There was something nostalgic about sitting alone on a bench, a newspaper in one hand and vice in the other, savoring the lazy, muggy afternoon weather when most people were holed up indoors and away from the heat. Alex leaned back, a cigarette firmly trapped between his lips as he languidly puffed on it, his pale eyes scanning over the headline of the week: BOSTON BUTCHER APPREHENDED. The front page featured a photo of several officers in uniform surrounding two at the forefront. A shorter, dark-haired man shook hands with a much taller one, tired smiles on both of their faces. It was a stark contrast to the mugshot further down the page, the haunting, sunken eyes of the alleged killer staring out at the reader, lifeless and empty against a hollow shell of a man.
Alex lingered on the image for a moment, his brow furrowed. Long, dark, messy hair, hollow, pale eyes, pronounced cheekbones and sunken cheeks--it was uncomfortably like looking into a mirror. He frowned, clicking his tongue in annoyance as he turned the page. A soft voice whispered in his ear, laughter in its undertones, and the rosary wrapped around his wrist seared anew with a holy heat.

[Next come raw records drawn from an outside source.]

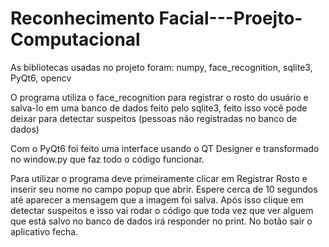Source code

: # Reconhecimento Facial---Proejto-Computacional
As bibliotecas usadas no projeto foram: numpy, face_recognition, sqlite3, PyQt6, opencv

O programa utiliza o face_recognition para registrar o rosto do usuário e salva-lo em uma banco de dados feito pelo sqlite3, feito isso você pode deixar para detectar suspeitos (pessoas não registradas no banco de dados)

Com o PyQt6 foi feito uma interface usando o QT Designer e transformado no window.py que faz todo o código funcionar. 

Para utilizar o programa deve primeiramente clicar em Registrar Rosto e inserir seu nome no campo popup que abrir. Espere cerca de 10 segundos até aparecer a mensagem que a imagem foi salva. Após isso clique em detectar suspeitos e isso vai rodar o código que toda vez que ver alguem que está salvo no banco de dados irá responder no print. No botão sair o aplicativo fecha.
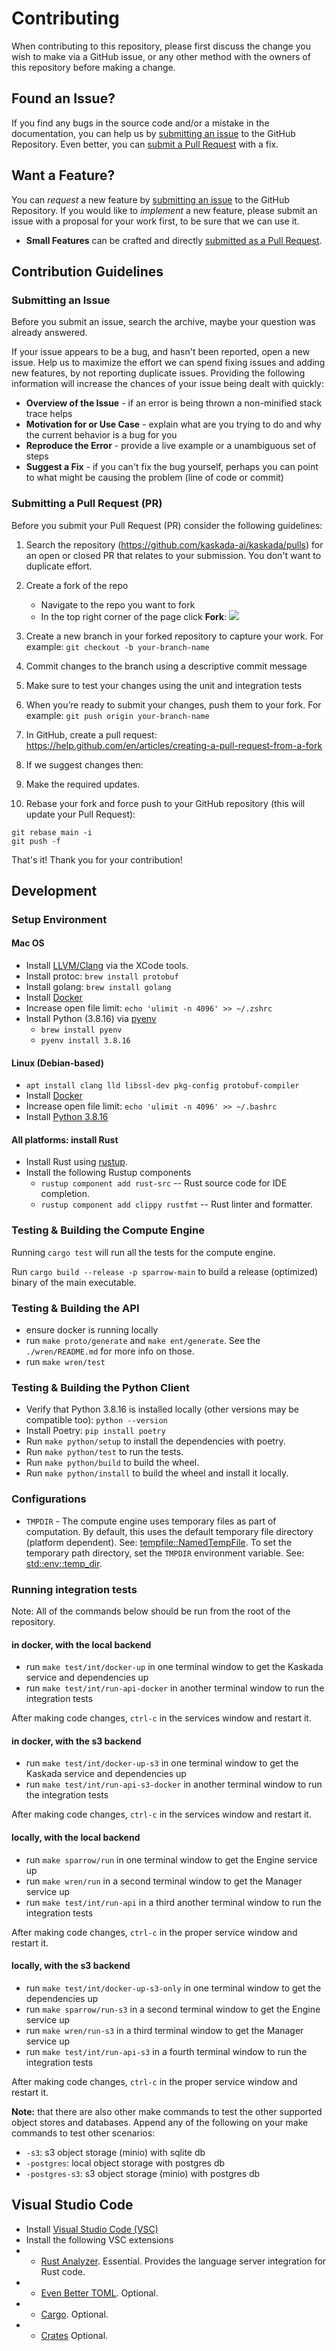 # Contributing

When contributing to this repository, please first discuss the change you wish to make via a GitHub issue,
 or any other method with the owners of this repository before making a change.


## <a name="issue"></a> Found an Issue?

If you find any bugs in the source code and/or a mistake in the documentation, you can help us by
[submitting an issue](#submit-issue) to the GitHub Repository. Even better, you can
[submit a Pull Request](#submit-pr) with a fix.

## <a name="feature"></a> Want a Feature?

You can *request* a new feature by [submitting an issue](#submit-issue) to the GitHub
Repository. If you would like to *implement* a new feature, please submit an issue with
a proposal for your work first, to be sure that we can use it.

* **Small Features** can be crafted and directly [submitted as a Pull Request](#submit-pr).

## <a name="submit"></a> Contribution Guidelines

### <a name="submit-issue"></a> Submitting an Issue

Before you submit an issue, search the archive, maybe your question was already answered.

If your issue appears to be a bug, and hasn't been reported, open a new issue.
Help us to maximize the effort we can spend fixing issues and adding new
features, by not reporting duplicate issues.  Providing the following information will increase the
chances of your issue being dealt with quickly:

* **Overview of the Issue** - if an error is being thrown a non-minified stack trace helps
* **Motivation for or Use Case** - explain what are you trying to do and why the current behavior is a bug for you
* **Reproduce the Error** - provide a live example or a unambiguous set of steps
* **Suggest a Fix** - if you can't fix the bug yourself, perhaps you can point to what might be
  causing the problem (line of code or commit)

### <a name="submit-pr"></a> Submitting a Pull Request (PR)

Before you submit your Pull Request (PR) consider the following guidelines:

1. Search the repository (https://github.com/kaskada-ai/kaskada/pulls) for an open or closed PR that relates to your submission. You don't want to duplicate effort.

1. Create a fork of the repo
	* Navigate to the repo you want to fork
	* In the top right corner of the page click **Fork**:
	![](https://help.github.com/assets/images/help/repository/fork_button.jpg)

1. Create a new branch in your forked repository to capture your work. For example: `git checkout -b your-branch-name`

1. Commit changes to the branch  using a descriptive commit message
1. Make sure to test your changes using the unit and integration tests
1. When you’re ready to submit your changes, push them to your fork. For example: `git push origin your-branch-name`
1. In GitHub, create a pull request: https://help.github.com/en/articles/creating-a-pull-request-from-a-fork
1. If we suggest changes then:
  1. Make the required updates.
  1. Rebase your fork and force push to your GitHub repository (this will update your Pull Request):

    git rebase main -i
    git push -f

That's it! Thank you for your contribution!

## <a name="development"></a> Development

### Setup Environment
#### Mac OS
* Install [LLVM/Clang](https://clang.llvm.org/get_started.html) via the XCode tools.
* Install protoc: `brew install protobuf`
* Install golang: `brew install golang`
* Install [Docker](https://docs.docker.com/desktop/install/mac-install/)
* Increase open file limit: `echo 'ulimit -n 4096' >> ~/.zshrc`
* Install Python (3.8.16) via [pyenv](https://github.com/pyenv/pyenv)
  * `brew install pyenv`
  * `pyenv install 3.8.16`

#### Linux (Debian-based)
* `apt install clang lld libssl-dev pkg-config protobuf-compiler`
* Install [Docker](https://docs.docker.com/engine/install/ubuntu/)
* Increase open file limit: `echo 'ulimit -n 4096' >> ~/.bashrc`
* Install [Python 3.8.16](https://www.python.org/downloads/release/python-3816/)

#### All platforms: install Rust
* Install Rust using [rustup](https://www.rust-lang.org/tools/install).
* Install the following Rustup components
    * `rustup component add rust-src` -- Rust source code for IDE completion.
    * `rustup component add clippy rustfmt` -- Rust linter and formatter.

### Testing & Building the Compute Engine
Running `cargo test` will run all the tests for the compute engine.

Run `cargo build --release -p sparrow-main` to build a release (optimized) binary of the main executable.

### Testing & Building the API

* ensure docker is running locally
* run `make proto/generate` and `make ent/generate`.  See the `./wren/README.md` for more info on those.
* run `make wren/test`

### Testing & Building the Python Client

* Verify that Python 3.8.16 is installed locally (other versions may be compatible too): `python --version`
* Install Poetry: `pip install poetry`
* Run `make python/setup` to install the dependencies with poetry.
* Run `make python/test` to run the tests.
* Run `make python/build` to build the wheel.
* Run `make python/install` to build the wheel and install it locally.

### Configurations
* `TMPDIR` - The compute engine uses temporary files as part of computation. By default, this uses the default temporary file directory (platform dependent). See: [tempfile::NamedTempFile](https://docs.rs/tempfile/1.1.2/tempfile/struct.NamedTempFile.html). To set the temporary path directory, set the `TMPDIR` environment variable. See: [std::env::temp_dir](https://doc.rust-lang.org/std/env/fn.temp_dir.html).

### Running integration tests

Note: All of the commands below should be run from the root of the repository.

#### in docker, with the local backend

* run `make test/int/docker-up` in one terminal window to get the Kaskada service and dependencies up
* run `make test/int/run-api-docker` in another terminal window to run the integration tests

After making code changes, `ctrl-c` in the services window and restart it.

#### in docker, with the s3 backend

* run `make test/int/docker-up-s3` in one terminal window to get the Kaskada service and dependencies up
* run `make test/int/run-api-s3-docker` in another terminal window to run the integration tests

After making code changes, `ctrl-c` in the services window and restart it.

#### locally, with the local backend

* run `make sparrow/run` in one terminal window to get the Engine service up
* run `make wren/run` in a second terminal window to get the Manager service up
* run `make test/int/run-api` in a third another terminal window to run the integration tests

After making code changes, `ctrl-c` in the proper service window and restart it.

#### locally, with the s3 backend

* run `make test/int/docker-up-s3-only` in one terminal window to get the dependencies up
* run `make sparrow/run-s3` in a second terminal window to get the Engine service up
* run `make wren/run-s3` in a third terminal window to get the Manager service up
* run `make test/int/run-api-s3` in a fourth terminal window to run the integration tests

After making code changes, `ctrl-c` in the proper service window and restart it.

**Note:** that there are also other make commands to test the other supported object stores and databases. Append any of the following on your make commands to test other scenarios:
* `-s3`: s3 object storage (minio) with sqlite db
* `-postgres`: local object storage with postgres db
* `-postgres-s3`: s3 object storage (minio) with postgres db

## Visual Studio Code

* Install [Visual Studio Code (VSC)](https://code.visualstudio.com/download)
* Install the following VSC extensions
*  * [Rust Analyzer](https://marketplace.visualstudio.com/items?itemName=rust-lang.rust-analyzer). Essential.
    Provides the language server integration for Rust code.
*  * [Even Better TOML](https://marketplace.visualstudio.com/items?itemName=tamasfe.even-better-toml). Optional.
*  * [Cargo](https://marketplace.visualstudio.com/items?itemName=panicbit.cargo). Optional.
*  * [Crates](https://marketplace.visualstudio.com/items?itemName=serayuzgur.crates) Optional.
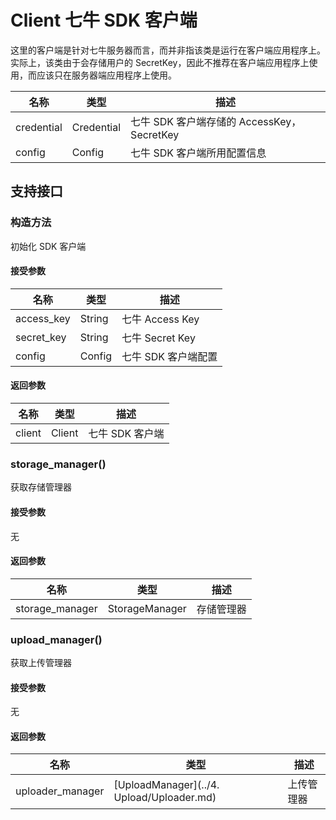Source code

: # Client 七牛 SDK 客户端

这里的客户端是针对七牛服务器而言，而并非指该类是运行在客户端应用程序上。
实际上，该类由于会存储用户的 SecretKey，因此不推荐在客户端应用程序上使用，而应该只在服务器端应用程序上使用。

| 名称       | 类型       | 描述                              |
| ---------- | ---------- | --------------------------------- |
| credential | Credential | 七牛 SDK 客户端存储的 AccessKey，SecretKey |
| config     | Config     | 七牛 SDK 客户端所用配置信息                |

## 支持接口

### 构造方法

初始化 SDK 客户端

#### 接受参数

| 名称       | 类型       | 描述                            |
| ---------- | ---------- | --------------------------------- |
| access_key | String | 七牛 Access Key |
| secret_key | String | 七牛 Secret Key |
| config | Config | 七牛 SDK 客户端配置 |

#### 返回参数

| 名称       | 类型       | 描述                            |
| ---------- | ---------- | --------------------------------- |
| client | Client | 七牛 SDK 客户端 |

### storage_manager()

获取存储管理器

#### 接受参数

无

#### 返回参数

| 名称       | 类型       | 描述                            |
| ---------- | ---------- | --------------------------------- |
| storage_manager | StorageManager | 存储管理器 |

### upload_manager()

获取上传管理器

#### 接受参数

无

#### 返回参数

| 名称       | 类型       | 描述                            |
| ---------- | ---------- | --------------------------------- |
| uploader_manager | [UploadManager](../4. Upload/Uploader.md) | 上传管理器 |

Oh, what one day could be.
Footsteps approached Alex, breaking his thoughts as the sound of heavy shoes headed his way. He exhaled another puff of smoke and folded up the paper, setting it aside as he looked up to the towering figure now before him. Frankly, the photo on the front page hardly did the man justice--Derek was much more imposing in person. Not just tall, but deceptively heavyset with broad shoulders and a solid build, with a neatly trimmed beard and hair that had just begun receding in the past year. His stature was countered by a friendly, rounded face and deep smile lines, broken only by the intensity of his green eyes as he stared down at Alex, his brow furrowed with something the hexen couldn't quite place.
"I need a favor." Derek's deep voice was rough, his tone terse, and his large hands sat in the pockets of his slacks, his blazer just covering the unmistakable bumps of where his badge and weapon were strapped to his belt. There was a tension in his posture, the way he favored one leg with his shoulders drawn back. There was something in his gaze, too. Alex couldn't quite pinpoint it, but it felt . . . urgent. Desperate? No. Desperation wasn't like the detective. But it also wasn't like him to come calling of his own volition.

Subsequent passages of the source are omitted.